*Data for review*
..........

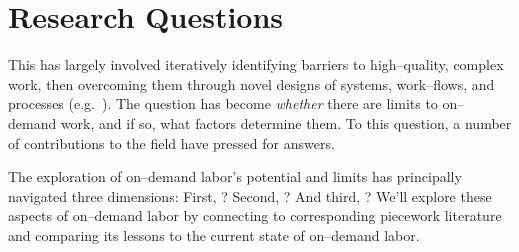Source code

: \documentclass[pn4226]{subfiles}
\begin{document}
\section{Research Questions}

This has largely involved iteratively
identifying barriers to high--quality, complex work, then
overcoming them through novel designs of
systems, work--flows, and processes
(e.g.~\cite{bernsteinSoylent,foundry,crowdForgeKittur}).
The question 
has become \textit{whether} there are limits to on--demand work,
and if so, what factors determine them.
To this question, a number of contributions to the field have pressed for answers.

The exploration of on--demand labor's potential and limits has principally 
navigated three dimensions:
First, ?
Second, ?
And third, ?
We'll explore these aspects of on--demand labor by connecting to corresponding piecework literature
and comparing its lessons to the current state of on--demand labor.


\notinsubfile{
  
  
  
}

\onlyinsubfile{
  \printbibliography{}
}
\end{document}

..........

*Work to be completed*
Output the listing exactly, pictures excluded.

*Result of the exercise*
Source code

: \documentclass[pn4226]{subfiles}
\begin{document}
\section{Research Questions}

This has largely involved iteratively
identifying barriers to high--quality, complex work, then
overcoming them through novel designs of
systems, work--flows, and processes
(e.g.~\cite{bernsteinSoylent,foundry,crowdForgeKittur}).
The question 
has become \textit{whether} there are limits to on--demand work,
and if so, what factors determine them.
To this question, a number of contributions to the field have pressed for answers.

The exploration of on--demand labor's potential and limits has principally 
navigated three dimensions:
First, ?
Second, ?
And third, ?
We'll explore these aspects of on--demand labor by connecting to corresponding piecework literature
and comparing its lessons to the current state of on--demand labor.


\notinsubfile{
  
  
  
}

\onlyinsubfile{
  \printbibliography{}
}
\end{document}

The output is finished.